▸ **The task**
All lines containing the string "plan" must be copied from the entries.

(Items from a dataset)
________
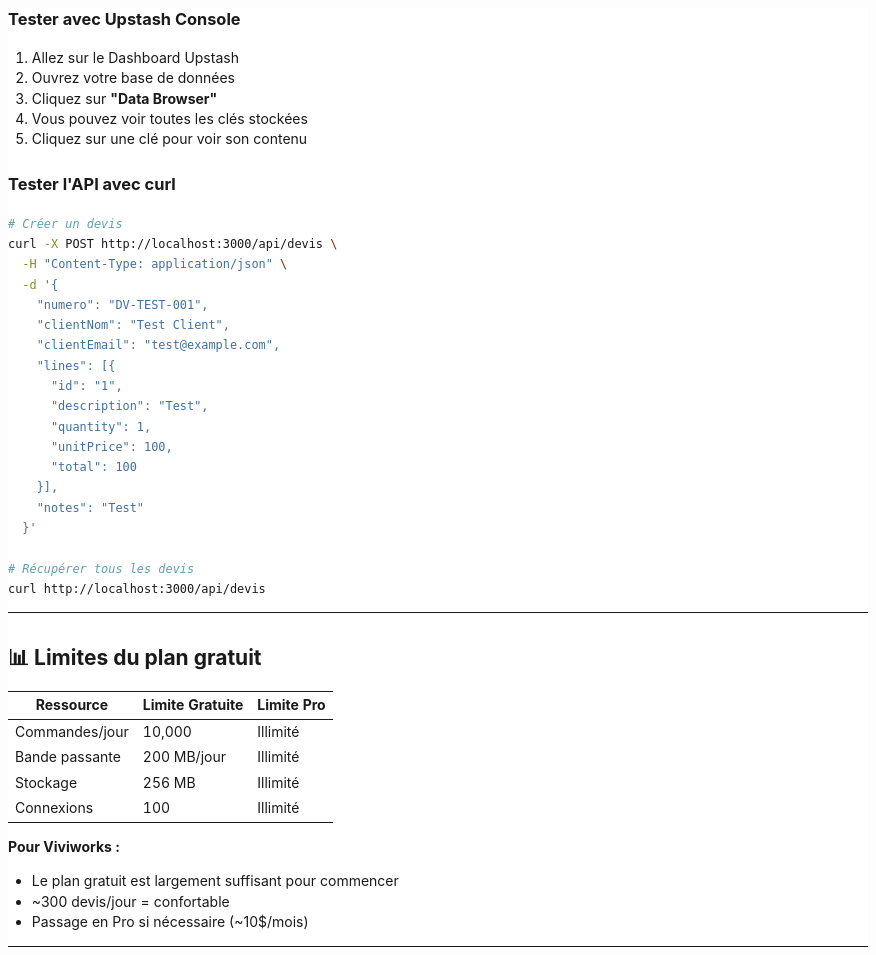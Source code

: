 ### Tester avec Upstash Console

1. Allez sur le Dashboard Upstash
2. Ouvrez votre base de données
3. Cliquez sur **"Data Browser"**
4. Vous pouvez voir toutes les clés stockées
5. Cliquez sur une clé pour voir son contenu

### Tester l'API avec curl

```bash
# Créer un devis
curl -X POST http://localhost:3000/api/devis \
  -H "Content-Type: application/json" \
  -d '{
    "numero": "DV-TEST-001",
    "clientNom": "Test Client",
    "clientEmail": "test@example.com",
    "lines": [{
      "id": "1",
      "description": "Test",
      "quantity": 1,
      "unitPrice": 100,
      "total": 100
    }],
    "notes": "Test"
  }'

# Récupérer tous les devis
curl http://localhost:3000/api/devis
```

---

## 📊 Limites du plan gratuit

| Ressource | Limite Gratuite | Limite Pro |
|-----------|-----------------|------------|
| Commandes/jour | 10,000 | Illimité |
| Bande passante | 200 MB/jour | Illimité |
| Stockage | 256 MB | Illimité |
| Connexions | 100 | Illimité |

**Pour Viviworks :**
- Le plan gratuit est largement suffisant pour commencer
- ~300 devis/jour = confortable
- Passage en Pro si nécessaire (~10$/mois)

---
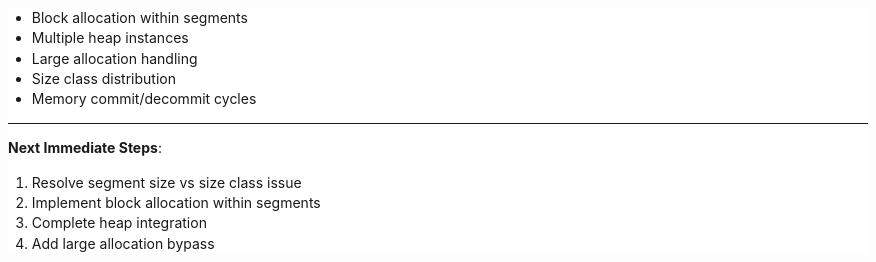 - Block allocation within segments
- Multiple heap instances
- Large allocation handling
- Size class distribution
- Memory commit/decommit cycles

---

**Next Immediate Steps**:

1. Resolve segment size vs size class issue
2. Implement block allocation within segments
3. Complete heap integration
4. Add large allocation bypass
________
▸ **Solution for this problem**
## 📊 Limites du plan gratuit
- Le plan gratuit est largement suffisant pour commencer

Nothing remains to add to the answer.